↓
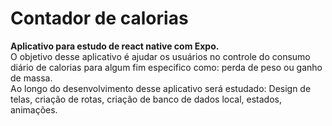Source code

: # Contador de calorias
<b>Aplicativo para estudo de react native com Expo.</b> <br>
O objetivo desse aplicativo é ajudar os usuários no controle do consumo diário de calorias para algum fim especifico como: perda de peso ou ganho de massa. <br>
Ao longo do desenvolvimento desse aplicativo será estudado: Design de telas, criação de rotas, criação de banco de dados local, estados, animações. <br>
↑
- **DESCRIPTION OF THE TASK**
Start at the line holding "Contador de calorias" and retype each line through the end of the material above, both included.

- **RESPONSE**
: # Contador de calorias
<b>Aplicativo para estudo de react native com Expo.</b> <br>
O objetivo desse aplicativo é ajudar os usuários no controle do consumo diário de calorias para algum fim especifico como: perda de peso ou ganho de massa. <br>
Ao longo do desenvolvimento desse aplicativo será estudado: Design de telas, criação de rotas, criação de banco de dados local, estados, animações. <br>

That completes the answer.